Michael Murtaugh,  writer, web designer and creator of the Active Archives, presented his project that is aiming at setting up multi-directional communication channels for cultural archives and therewith challenging its traditional uses. Founded in 2006 in Brussels, Active Archives is offering new ways of making platforms for cultural industries by questioning the notions of authorship and enthusiastically working with free software to promote new ways of instant publishing on cultural archives.

As Murtaugh points out, most of the interesting cultural archives have understood the act of instant publishing by putting up websites that mirror regular information brochures, announcements and text publishing that is based on a linear communication process where information is just passed on directly to the user without actively involving him. With understanding the web more as a space for collaborative writing, prototyping and the development of new ideas, the goal of Active Archives is to make cultural archives go beyond their task of simply preserving culture and making it accessible to users.

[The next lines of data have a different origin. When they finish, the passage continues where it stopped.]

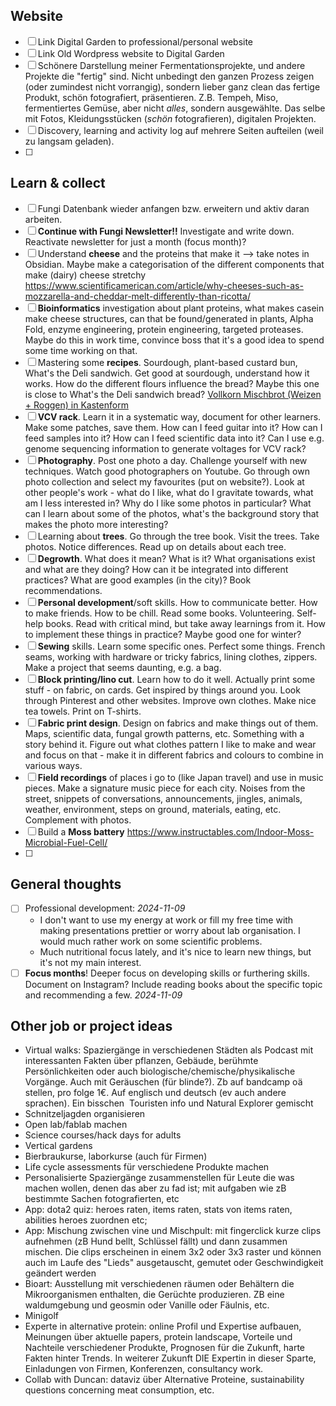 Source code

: ## Website
- [ ] Link Digital Garden to professional/personal website
- [ ] Link Old Wordpress website to Digital Garden
- [ ] Schönere Darstellung meiner Fermentationsprojekte, und andere Projekte die "fertig" sind. Nicht unbedingt den ganzen Prozess zeigen (oder zumindest nicht vorrangig), sondern lieber ganz clean das fertige Produkt, schön fotografiert, präsentieren. Z.B. Tempeh, Miso, fermentiertes Gemüse, aber nicht _alles_, sondern ausgewählte. Das selbe mit Fotos, Kleidungsstücken (_schön_ fotografieren), digitalen Projekten. 
- [ ] Discovery, learning and activity log auf mehrere Seiten aufteilen (weil zu langsam geladen).
- [ ] 


## Learn & collect
- [ ] Fungi Datenbank wieder anfangen bzw. erweitern und aktiv daran arbeiten. 
- [ ] **Continue with Fungi Newsletter!!** Investigate and write down. Reactivate newsletter for just a month (focus month)?
- [ ] Understand **cheese** and the proteins that make it --> take notes in Obsidian. Maybe make a categorisation of the different components that make (dairy) cheese stretchy https://www.scientificamerican.com/article/why-cheeses-such-as-mozzarella-and-cheddar-melt-differently-than-ricotta/
- [ ] **Bioinformatics** investigation about plant proteins, what makes casein make cheese structures, can that be found/generated in plants, Alpha Fold, enzyme engineering, protein engineering, targeted proteases. Maybe do this in work time, convince boss that it's a good idea to spend some time working on that.
- [ ] Mastering some **recipes**. Sourdough, plant-based custard bun, What's the Deli sandwich. Get good at sourdough, understand how it works. How do the different flours influence the bread? Maybe this one is close to What's the Deli sandwich bread? [Vollkorn Mischbrot (Weizen + Roggen) in Kastenform](projects/fermentation/Sourdough%20recipes.md#Vollkorn%20Mischbrot%20(Weizen%20+%20Roggen)%20in%20Kastenform)
- [ ] **VCV rack**. Learn it in a systematic way, document for other learners. Make some patches, save them. How can I feed guitar into it? How can I feed samples into it? How can I feed scientific data into it? Can I use e.g. genome sequencing information to generate voltages for VCV rack?
- [ ] **Photography**. Post one photo a day. Challenge yourself with new techniques. Watch good photographers on Youtube. Go through own photo collection and select my favourites (put on website?). Look at other people's work - what do I like, what do I gravitate towards, what am I less interested in? Why do I like some photos in particular? What can I learn about some of the photos, what's the background story that makes the photo more interesting?
- [ ] Learning about **trees**. Go through the tree book. Visit the trees. Take photos. Notice differences. Read up on details about each tree.
- [ ] **Degrowth**. What does it mean? What is it? What organisations exist and what are they doing? How can it be integrated into different practices? What are good examples (in the city)? Book recommendations. 
- [ ] **Personal development**/soft skills. How to communicate better. How to make friends. How to be chill. Read some books. Volunteering. Self-help books. Read with critical mind, but take away learnings from it. How to implement these things in practice? Maybe good one for winter?
- [ ] **Sewing** skills. Learn some specific ones. Perfect some things. French seams, working with hardware or tricky fabrics, lining clothes, zippers. Make a project that seems daunting, e.g. a bag. 
- [ ] **Block printing/lino cut**. Learn how to do it well. Actually print some stuff - on fabric, on cards. Get inspired by things around you. Look through Pinterest and other websites. Improve own clothes. Make nice tea towels. Print on T-shirts. 
- [ ] **Fabric print design**. Design on fabrics and make things out of them. Maps, scientific data, fungal growth patterns, etc. Something with a story behind it. Figure out what clothes pattern I like to make and wear and focus on that - make it in different fabrics and colours to combine in various ways. 
- [ ] **Field recordings** of places i go to (like Japan travel) and use in music pieces. Make a signature music piece for each city. Noises from the street, snippets of conversations, announcements, jingles, animals, weather, environment, steps on ground, materials, eating, etc. Complement with photos. 
- [ ] Build a **Moss battery** https://www.instructables.com/Indoor-Moss-Microbial-Fuel-Cell/
- [ ] 



## General thoughts
- [ ] Professional development: _2024-11-09_ 
	- I don't want to use my energy at work or fill my free time with making presentations prettier or worry about lab organisation. I would much rather work on some scientific problems.
	- Much nutritional focus lately, and it's nice to learn new things, but it's not my main interest. 
- [ ] **Focus months**!  Deeper focus on developing skills or furthering skills. Document on Instagram? Include reading books about the specific topic and recommending a few. _2024-11-09_

## Other job or project ideas
- Virtual walks: Spaziergänge in verschiedenen Städten als Podcast mit interessanten Fakten über pflanzen, Gebäude, berühmte  Persönlichkeiten oder auch biologische/chemische/physikalische Vorgänge. Auch mit Geräuschen (für blinde?). Zb auf bandcamp oä stellen, pro folge 1€. Auf englisch und deutsch (ev auch andere sprachen). Ein bisschen  Touristen info und Natural Explorer gemischt
- Schnitzeljagden organisieren
- Open lab/fablab machen
- Science courses/hack days for adults
- Vertical gardens
- Bierbraukurse, laborkurse (auch für Firmen)
- Life cycle assessments für verschiedene Produkte machen
- Personalisierte Spaziergänge zusammenstellen für Leute die was machen wollen, denen das aber zu fad ist; mit aufgaben wie zB bestimmte Sachen fotografierten, etc
- App: dota2 quiz: heroes raten, items raten, stats von items raten, abilities heroes zuordnen etc; 
- App: Mischung zwischen vine und Mischpult: mit fingerclick kurze clips aufnehmen (zB Hund bellt, Schlüssel fällt) und dann zusammen mischen. Die clips erscheinen in einem 3x2 oder 3x3 raster und können auch im Laufe des "Lieds" ausgetauscht, gemutet oder Geschwindigkeit geändert werden
- Bioart: Ausstellung mit verschiedenen räumen oder Behältern die Mikroorganismen enthalten, die Gerüchte produzieren. ZB eine waldumgebung und geosmin oder Vanille oder Fäulnis, etc.
- Minigolf
- Experte in alternative protein: online Profil und Expertise aufbauen, Meinungen über aktuelle papers, protein landscape, Vorteile und Nachteile verschiedener Produkte, Prognosen für die Zukunft, harte Fakten hinter Trends. In weiterer Zukunft DIE Expertin in dieser Sparte, Einladungen von Firmen, Konferenzen, consultancy work.
- Collab with Duncan: dataviz über Alternative Proteine, sustainability questions concerning meat consumption, etc.
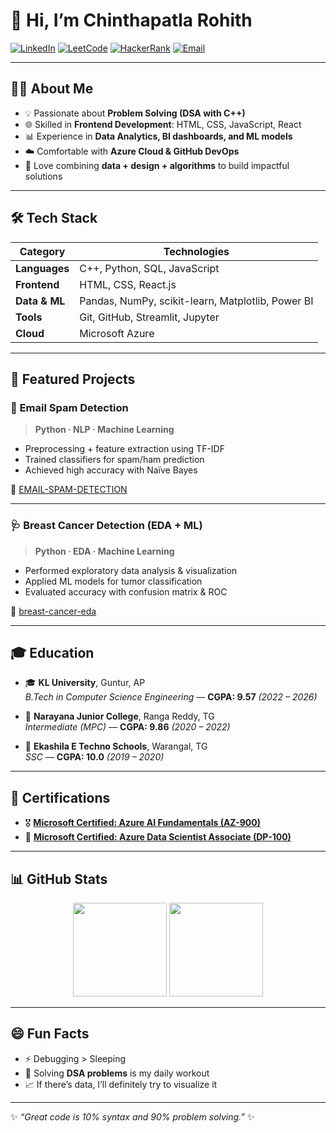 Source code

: # 👋 Hi, I’m **Chinthapatla Rohith**

[![LinkedIn](https://img.shields.io/badge/LinkedIn-0A66C2?style=flat-square&logo=linkedin&logoColor=white)](https://www.linkedin.com/in/chinthapatla-rohith)
[![LeetCode](https://img.shields.io/badge/LeetCode-FFA116?style=flat-square&logo=leetcode&logoColor=black)](https://leetcode.com/cr__269)
[![HackerRank](https://img.shields.io/badge/HackerRank-2EC866?style=flat-square&logo=hackerrank&logoColor=white)](https://www.hackerrank.com/cr_267)
[![Email](https://img.shields.io/badge/Email-D14836?style=flat-square&logo=gmail&logoColor=white)](mailto:chinthapatlarohith@gmail.com)

---

## 🧑‍💻 About Me
- 💡 Passionate about **Problem Solving (DSA with C++)**  
- 🌐 Skilled in **Frontend Development**: HTML, CSS, JavaScript, React  
- 📊 Experience in **Data Analytics, BI dashboards, and ML models**  
- ☁️ Comfortable with **Azure Cloud & GitHub DevOps**  
- 🎯 Love combining **data + design + algorithms** to build impactful solutions  

---

## 🛠 Tech Stack  

| **Category**   | **Technologies**                                     |
|----------------|------------------------------------------------------|
| **Languages**  | C++, Python, SQL, JavaScript                         |
| **Frontend**   | HTML, CSS, React.js                                  |
| **Data & ML**  | Pandas, NumPy, scikit-learn, Matplotlib, Power BI    |
| **Tools**      | Git, GitHub, Streamlit, Jupyter                      |
| **Cloud**      | Microsoft Azure                                      |

---

## 🚀 Featured Projects  

### 📧 Email Spam Detection  
> **Python · NLP · Machine Learning**  
- Preprocessing + feature extraction using TF-IDF  
- Trained classifiers for spam/ham prediction  
- Achieved high accuracy with Naïve Bayes  

🔗 [EMAIL-SPAM-DETECTION](https://github.com/cr-267/EMAIL-SPAM-DETECTION)

---

### 🩺 Breast Cancer Detection (EDA + ML)  
> **Python · EDA · Machine Learning**  
- Performed exploratory data analysis & visualization  
- Applied ML models for tumor classification  
- Evaluated accuracy with confusion matrix & ROC  

🔗 [breast-cancer-eda](https://github.com/cr-267/breast-cancer-eda)

---

## 🎓 Education

- 🎓 **KL University**, Guntur, AP  
  *B.Tech in Computer Science Engineering* — **CGPA: 9.57** *(2022 – 2026)*  

- 🏫 **Narayana Junior College**, Ranga Reddy, TG  
  *Intermediate (MPC)* — **CGPA: 9.86** *(2020 – 2022)*  

- 🏫 **Ekashila E Techno Schools**, Warangal, TG  
  *SSC* — **CGPA: 10.0** *(2019 – 2020)*  

---

## 📜 Certifications  

- 🎖️ [**Microsoft Certified: Azure AI Fundamentals (AZ-900)**](https://learn.microsoft.com/api/credentials/share/en-us/cr-267/6D0340D94ABC8F54?sharingId=6CAD354418BFF8F)  
- 🏅 [**Microsoft Certified: Azure Data Scientist Associate (DP-100)**](https://learn.microsoft.com/api/credentials/share/en-us/cr-267/88B97F37BD1554D7?sharingId=6CAD354418BFF8F)  

---

## 📊 GitHub Stats  

<p align="center">
  <img src="https://github-readme-stats.vercel.app/api?username=cr-267&show_icons=true&theme=tokyonight&hide_border=true" height="150" />
  <img src="https://github-readme-streak-stats.herokuapp.com/?user=cr-267&theme=tokyonight&hide_border=true" height="150" />
</p>

---

## 😄 Fun Facts  
- ⚡ Debugging > Sleeping  
- 🧩 Solving **DSA problems** is my daily workout  
- 📈 If there’s data, I’ll definitely try to visualize it  

---

✨ *“Great code is 10% syntax and 90% problem solving.”* ✨  
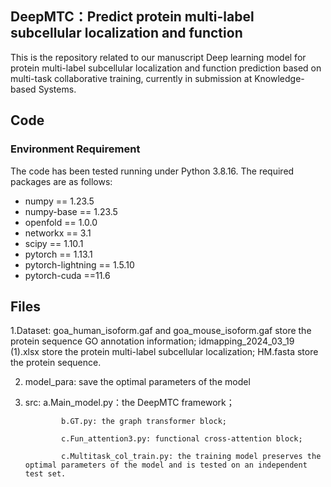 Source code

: ## DeepMTC：Predict protein multi-label subcellular localization and function

This is the repository related to our manuscript Deep learning model for protein multi-label subcellular localization and function prediction based on multi-task collaborative training, currently in submission at Knowledge-based Systems.

## Code
### Environment Requirement
The code has been tested running under Python 3.8.16. The required packages are as follows:
- numpy == 1.23.5
- numpy-base == 1.23.5
- openfold == 1.0.0
- networkx == 3.1
- scipy == 1.10.1
- pytorch == 1.13.1
- pytorch-lightning == 1.5.10
- pytorch-cuda ==11.6

## Files

1.Dataset: goa_human_isoform.gaf and goa_mouse_isoform.gaf store the protein sequence GO annotation information; idmapping_2024_03_19 (1).xlsx store the protein multi-label subcellular localization; HM.fasta store the protein sequence.

2. model_para: save the optimal parameters of the model

3. src:        a.Main_model.py：the DeepMTC framework； 

               b.GT.py: the graph transformer block;

               c.Fun_attention3.py: functional cross-attention block;

               c.Multitask_col_train.py: the training model preserves the optimal parameters of the model and is tested on an independent test set.



 


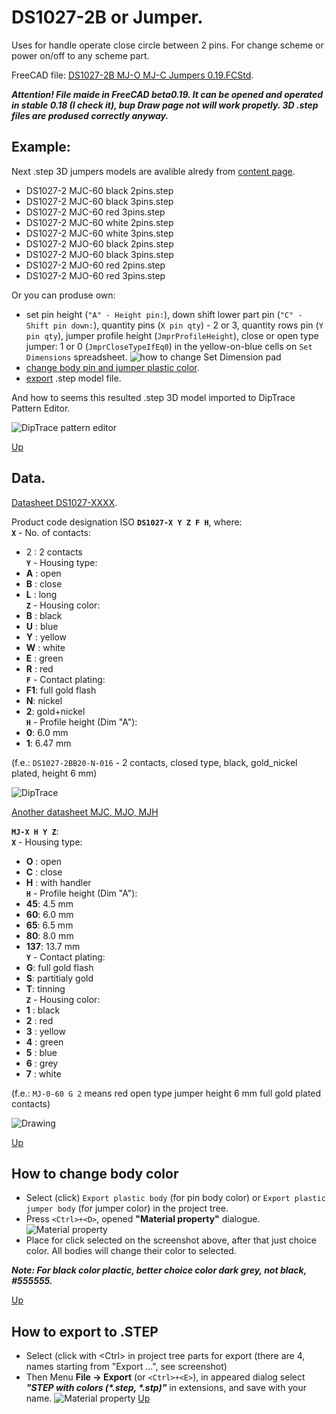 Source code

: # DS1027-2B or Jumper.

Uses for handle operate close circle between 2 pins. For change scheme or power on/off to any scheme part.

FreeCAD file: [DS1027-2B MJ-O MJ-C Jumpers 0.19.FCStd](https://github.com/lugovskovp/FreeCAD-.step/blob/master/content/DS1027-2B%20MJ-O%20MJ-C%20Jumpers%200.19.FCStd).

***Attention! File maide in FreeCAD beta0.19. It can be opened and operated in stable 0.18 (I check it), bup Draw page not will work propetly. 3D .step files are prodused correctly anyway.***


## Example:

Next .step 3D jumpers models are avalible alredy from [content page](https://github.com/lugovskovp/FreeCAD-.step/tree/master/content).

- DS1027-2 MJC-60 black 2pins.step
- DS1027-2 MJC-60 black 3pins.step
- DS1027-2 MJC-60 red 3pins.step
- DS1027-2 MJC-60 white 2pins.step
- DS1027-2 MJC-60 white 3pins.step
- DS1027-2 MJO-60 black 2pins.step
- DS1027-2 MJO-60 black 3pins.step
- DS1027-2 MJO-60 red 2pins.step
- DS1027-2 MJO-60 red 3pins.step

Or you can produse own:
- set pin height (`"A" - Height pin:`), down shift lower part pin (`"C" - Shift pin down:`), quantity pins (`X pin qty`) - 2 or 3, quantity rows pin (`Y pin qty`), jumper profile height (`JmprProfileHeight`), close or open type jumper: 1 or 0 (`JmprCloseTypeIfEq0`) in the yellow-on-blue cells on `Set Dimensions` spreadsheet.
![how to change Set Dimension pad](https://github.com/lugovskovp/FreeCAD-.step/blob/master/pix/15.20.15.png)
- [change body pin and jumper plastic color](#how-to-change-body-color).
- [export](#how-to-export-to-step) .step model file.

And how to seems this resulted .step 3D model imported to DipTrace Pattern Editor.

![DipTrace pattern editor](https://github.com/lugovskovp/FreeCAD-.step/blob/master/pix/10.42.30.png)

[Up](#example)



## Data.

[Datasheet DS1027-XXXX](http://files.rct.ru/pdf/connectors/ds1027-2.pdf).

Product code designation ISO **`DS1027-X Y Z F H`**, where:<br/>
**`X`** - No. of contacts: 
- 2 : 2 contacts<br/>
**`Y`** - Housing type:
- **A** : open
- **B** : close
- **L** : long<br/>
**`Z`** - Housing color:
- **B** : black
- **U** : blue
- **Y** : yellow
- **W** : white
- **E** : green
- **R** : red<br/>
**`F`** - Contact plating:<br/>
- **F1**: full gold flash
- **N**: nickel
- **2**: gold+nickel<br/>
**`H`** - Profile height (Dim "A"):<br/>
- **0**: 6.0 mm
- **1**: 6.47 mm

(f.e.: `DS1027-2BB20-N-016` - 2 contacts, closed type, black, gold_nickel plated, height 6 mm)

![DipTrace](https://github.com/lugovskovp/FreeCAD-.step/blob/master/pix/10.36.16.png)

[Another datasheet MJC, MJO, MJH](http://files.rct.ru/pdf/connectors/he.pdf)

**`MJ-X H Y Z`**:<br/>
**`X`** - Housing type:
- **O** : open
- **C** : close
- **H** : with handler<br/>
**`H`** - Profile height (Dim "A"):<br/>
- **45**: 4.5 mm
- **60**: 6.0 mm
- **65**: 6.5 mm
- **80**: 8.0 mm
- **137**: 13.7 mm<br/>
**`Y`** - Contact plating:<br/>
- **G**: full gold flash
- **S**: partitialy gold
- **T**: tinning<br/>
**`Z`** - Housing color:
- **1** : black
- **2** : red
- **3** : yellow
- **4** : green
- **5** : blue
- **6** : grey
- **7** : white<br/>

(f.e.: `MJ-0-60 G 2` means red open type jumper height 6 mm full gold plated contacts)

![Drawing](https://github.com/lugovskovp/FreeCAD-.step/blob/master/pix/10.42.30.png)

[Up](#example)




## How to change body color

- Select (click) `Export plastic body` (for pin body color) or `Export plastic jumper body` (for jumper color) in the project tree.
- Press `<Ctrl>+<D>`, opened **"Material property"** dialogue.<br/>![Material property](https://github.com/lugovskovp/FreeCAD-.step/blob/master/pix/10.40.11.png)
- Place for click selected on the screenshot above, after that just choice color. All bodies will change their color to selected.

***Note: For black color plactic, better choice color dark grey, not black, #555555.***

[Up](#example)



## How to export to .STEP

- Select (click with &lt;Ctrl&gt; in project tree parts for export (there are 4, names starting from "Export ...", see screenshot)
- Then Menu **File -> Export** (or `<Ctrl>+<E>`), in appeared dialog select ***"STEP with colors (\*.step, \*.stp)"*** in extensions, and save with your name.
![Material property](https://github.com/lugovskovp/FreeCAD-.step/blob/master/pix/10.49.33.png )
[Up](#example)
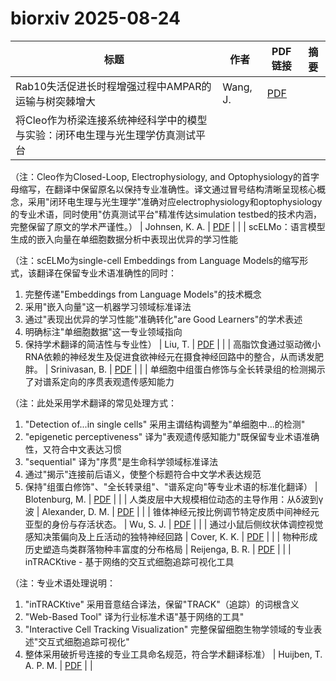 # biorxiv 2025-08-24

| 标题 | 作者 | PDF链接 |  摘要 |
|------|------|--------|------|
| Rab10失活促进长时程增强过程中AMPAR的运输与树突棘增大 | Wang, J. | [PDF](https://doi.org/10.1101/2022.05.17.492345) |  |
| 将Cleo作为桥梁连接系统神经科学中的模型与实验：闭环电生理与光生理学仿真测试平台

（注：Cleo作为Closed-Loop, Electrophysiology, and Optophysiology的首字母缩写，在翻译中保留原名以保持专业准确性。译文通过冒号结构清晰呈现核心概念，采用"闭环电生理与光生理学"准确对应electrophysiology和optophysiology的专业术语，同时使用"仿真测试平台"精准传达simulation testbed的技术内涵，完整保留了原文的学术严谨性。） | Johnsen, K. A. | [PDF](https://doi.org/10.1101/2023.01.27.525963) |  |
| scELMo：语言模型生成的嵌入向量在单细胞数据分析中表现出优异的学习性能

（注：scELMo为single-cell Embeddings from Language Models的缩写形式，该翻译在保留专业术语准确性的同时：
1. 完整传递"Embeddings from Language Models"的技术概念
2. 采用"嵌入向量"这一机器学习领域标准译法
3. 通过"表现出优异的学习性能"准确转化"are Good Learners"的学术表述
4. 明确标注"单细胞数据"这一专业领域指向
5. 保持学术翻译的简洁性与专业性） | Liu, T. | [PDF](https://doi.org/10.1101/2023.12.07.569910) |  |
| 高脂饮食通过驱动微小RNA依赖的神经发生及促进食欲神经元在摄食神经回路中的整合，从而诱发肥胖。 | Srinivasan, B. | [PDF](https://doi.org/10.1101/2023.12.22.573029) |  |
| 单细胞中组蛋白修饰与全长转录组的检测揭示了对谱系定向的序贯表观遗传感知能力

（注：此处采用学术翻译的常见处理方式：
1. "Detection of...in single cells" 采用主谓结构调整为"单细胞中...的检测"
2. "epigenetic perceptiveness" 译为"表观遗传感知能力"既保留专业术语准确性，又符合中文表达习惯
3. "sequential" 译为"序贯"是生命科学领域标准译法
4. 通过"揭示"连接前后语义，使整个标题符合中文学术表达规范
5. 保持"组蛋白修饰"、"全长转录组"、"谱系定向"等专业术语的标准化翻译） | Blotenburg, M. | [PDF](https://doi.org/10.1101/2024.05.09.593364) |  |
| 人类皮层中大规模相位动态的主导作用：从δ波到γ波 | Alexander, D. M. | [PDF](https://doi.org/10.1101/2024.06.04.597334) |  |
| 锥体神经元按比例调节特定皮质中间神经元亚型的身份与存活状态。 | Wu, S. J. | [PDF](https://doi.org/10.1101/2024.07.20.604399) |  |
| 通过小鼠后侧纹状体调控视觉感知决策偏向及上丘活动的独特神经回路 | Cover, K. K. | [PDF](https://doi.org/10.1101/2024.07.31.605853) |  |
| 物种形成历史塑造鸟类群落物种丰富度的分布格局 | Reijenga, B. R. | [PDF](https://doi.org/10.1101/2024.08.28.610044) |  |
| inTRACKtive - 基于网络的交互式细胞追踪可视化工具

（注：专业术语处理说明：
1. "inTRACKtive" 采用音意结合译法，保留"TRACK"（追踪）的词根含义
2. "Web-Based Tool" 译为行业标准术语"基于网络的工具"
3. "Interactive Cell Tracking Visualization" 完整保留细胞生物学领域的专业表述"交互式细胞追踪可视化"
4. 整体采用破折号连接的专业工具命名规范，符合学术翻译标准） | Huijben, T. A. P. M. | [PDF](https://doi.org/10.1101/2024.10.18.618998) |  |
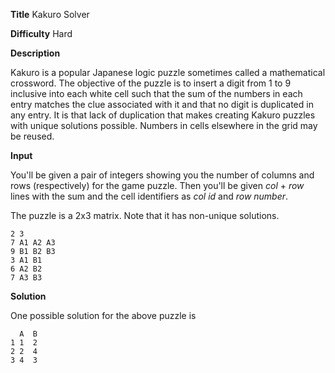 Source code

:**Title** Kakuro Solver

**Difficulty** Hard

**Description**

Kakuro is a popular Japanese logic puzzle sometimes called a mathematical crossword. The objective of the puzzle is to insert a digit from 1 to 9 inclusive into each white cell such that the sum of the numbers in each entry matches the clue associated with it and that no digit is duplicated in any entry. It is that lack of duplication that makes creating Kakuro puzzles with unique solutions possible. Numbers in cells elsewhere in the grid may be reused.

**Input**

You'll be given a pair of integers showing you the number of columns and rows (respectively) for the game puzzle. Then you'll be given *col* + *row* lines with the sum and the cell identifiers as *col id* and *row number*. 

The puzzle is a 2x3 matrix. Note that it has non-unique solutions.

    2 3 
    7 A1 A2 A3
    9 B1 B2 B3
    3 A1 B1
    6 A2 B2
    7 A3 B3

**Solution**

One possible solution for the above puzzle is

      A  B 
    1 1  2
    2 2  4
    3 4  3
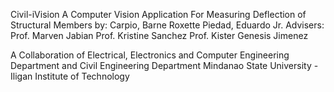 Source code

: Civil-iVision
A Computer Vision Application For Measuring Deflection of Structural Members
by:
Carpio, Barne Roxette
Piedad, Eduardo Jr.
Advisers:
Prof. Marven Jabian
Prof. Kristine Sanchez
Prof. Kister Genesis Jimenez

A Collaboration of Electrical, Electronics and Computer Engineering Department and Civil Engineering Department
Mindanao State University - Iligan Institute of Technology

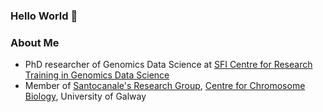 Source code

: ### Hello World 👋

### About Me
* PhD researcher of Genomics Data Science at [SFI Centre for Research Training in Genomics Data Science](https://genomicsdatascience.ie/)
* Member of [Santocanale's Research Group](https://santocanalelab.net/people/), [Centre for Chromosome Biology](https://www.chromosome.ie/), University of Galway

To illustrate how Active Archives can be used, Murtaugh introduces the audience into the project called ‘Active Archive Video Wiki‘ which is designed to open the ‘black box’ of online videos by giving users the possibility to write with video and create new compositions with online elements. By referring to the world wide web as the ‘wiki wiki web’, Murtaugh also draws attention to the inconvenience of reading on the Internet. With finding new ways of working with videos and making archives more readable to users, his project uses free software to improve the interactive use of online material. Also, Active Archives works like a browser that is convenient to handle as users can copy URLs and then add them to the archive instead of uploading it to the repository.